OpenAI's AI outperformed doctors in diagnosis — but scientists urge caution
An OpenAI LLM got the diagnosis right in 82% of cases from real emergency-care histories — more often than doctors (79% and 70%). But researchers warn there is

OpenAI's language model for the first time surpassed doctors in diagnostic accuracy on real emergency care data. The research was published in the journal Science on April 30.
What the Study Showed
The o1-preview model from OpenAI analyzed medical histories from 76 real cases in the emergency department. At different stages of treatment—upon admission, after physician examination, after transfer to another department—the model made diagnoses in parallel with two physicians. And it guessed more often: at the final stage, 82% correct diagnoses versus 79% and 70% for physicians. Interestingly, both humans and the model showed better results when there was more information. But AI maintained an advantage at all stages, even with incomplete data.

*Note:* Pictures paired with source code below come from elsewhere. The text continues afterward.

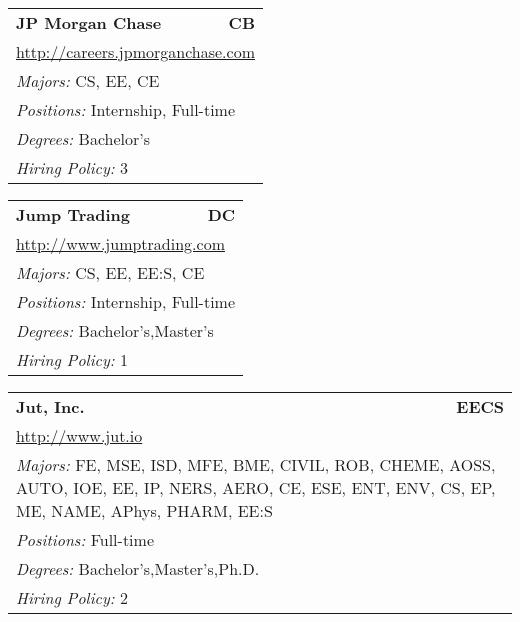 \documentclass[twoside]{article}
\begin{document}
\begin{center}
\begin{multicols}{3}
\begin{FlushLeft}
\begin{minipage}{\columnwidth}
\end{minipage}
 
\begin{minipage}{\columnwidth}\begin{tabularx}{.95\columnwidth}{Xr}
                 {\Large\bf JP Morgan Chase} & {\Large\bf CB}\\
    \multicolumn{2}{p{.95\columnwidth}}{\url{http://careers.jpmorganchase.com}}\\
    \multicolumn{2}{p{.95\columnwidth}}{\emph{Majors:} CS, EE, CE}\\
    \multicolumn{2}{p{.95\columnwidth}}{\emph{Positions:} Internship, Full-time}\\
    \multicolumn{2}{p{.95\columnwidth}}{\emph{Degrees:} Bachelor's}\\
    \multicolumn{2}{p{.95\columnwidth}}{\emph{Hiring Policy:} 3}\\
    \end{tabularx}
    
\end{minipage}
 
\begin{minipage}{\columnwidth}\begin{tabularx}{.95\columnwidth}{Xr}
                 {\Large\bf Jump Trading} & {\Large\bf DC}\\
    \multicolumn{2}{p{.95\columnwidth}}{\url{http://www.jumptrading.com}}\\
    \multicolumn{2}{p{.95\columnwidth}}{\emph{Majors:} CS, EE, EE:S, CE}\\
    \multicolumn{2}{p{.95\columnwidth}}{\emph{Positions:} Internship, Full-time}\\
    \multicolumn{2}{p{.95\columnwidth}}{\emph{Degrees:} Bachelor's,Master's}\\
    \multicolumn{2}{p{.95\columnwidth}}{\emph{Hiring Policy:} 1}\\
    \end{tabularx}
    
\end{minipage}
 
\begin{minipage}{\columnwidth}\begin{tabularx}{.95\columnwidth}{Xr}
                 {\Large\bf Jut, Inc.} & {\Large\bf EECS}\\
    \multicolumn{2}{p{.95\columnwidth}}{\url{http://www.jut.io}}\\
    \multicolumn{2}{p{.95\columnwidth}}{\emph{Majors:} FE, MSE, ISD, MFE, BME, CIVIL, ROB, CHEME, AOSS, AUTO, IOE, EE, IP, NERS, AERO, CE, ESE, ENT, ENV, CS, EP, ME, NAME, APhys, PHARM, EE:S}\\
    \multicolumn{2}{p{.95\columnwidth}}{\emph{Positions:} Full-time}\\
    \multicolumn{2}{p{.95\columnwidth}}{\emph{Degrees:} Bachelor's,Master's,Ph.D.}\\
    \multicolumn{2}{p{.95\columnwidth}}{\emph{Hiring Policy:} 2}\\
    \end{tabularx}
    

\end{minipage}
\end{FlushLeft}
\end{multicols}
\end{center}
\end{document}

- 82% diagnostic accuracy versus 79% and 70% for physicians
- Tested on real emergency care histories
- The model analyzed complete sets of details
- Improved results with each new piece of information
But Doctors Are Cautious
The study authors themselves are quick to clarify: AI does not replace doctors. "I don't think our results mean that AI will displace physicians," says co-author Arjun Manrai from Harvard Medical School. His colleague Adam Rodman, a medical instructor in Boston, adds: "The results are cool, don't get me wrong, but I'm slightly concerned about how they might be used." The main issue is that there is no unified standard for evaluating LLMs on medical tasks. Some researchers consider it a success if a model identifies 5 out of 7 possible diagnoses. Others view this as a complete failure. The same result is evaluated differently.
The Problem with Chatbot Reliability
Parallel research shows that chatbots often lie about medical questions. Nearly half of the answers contain errors: fabricated sources, inaccurate advice, confident delivery of falsehoods. The model looks equally convincing whether it's correct or not.
"These models are used every day, and there is a certain risk that no one measures or mitigates," —
Arya Rao, Harvard
For a physician, the task is more complex: when the model provides a consultation, the doctor needs to quickly understand whether it's correct or a hallucination. Of course, a physician will better understand what information matters. But detecting lies in a convincing answer is a challenge.
What This Means
OpenAI has already launched ChatGPT for doctors and healthcare. Technology is moving faster than medicine can regulate and test. Real clinical trials and clear workflows are needed, where the physician uses AI as an assistant in consultations, not as the final answer. Speed of innovation is important, but responsibility is needed more.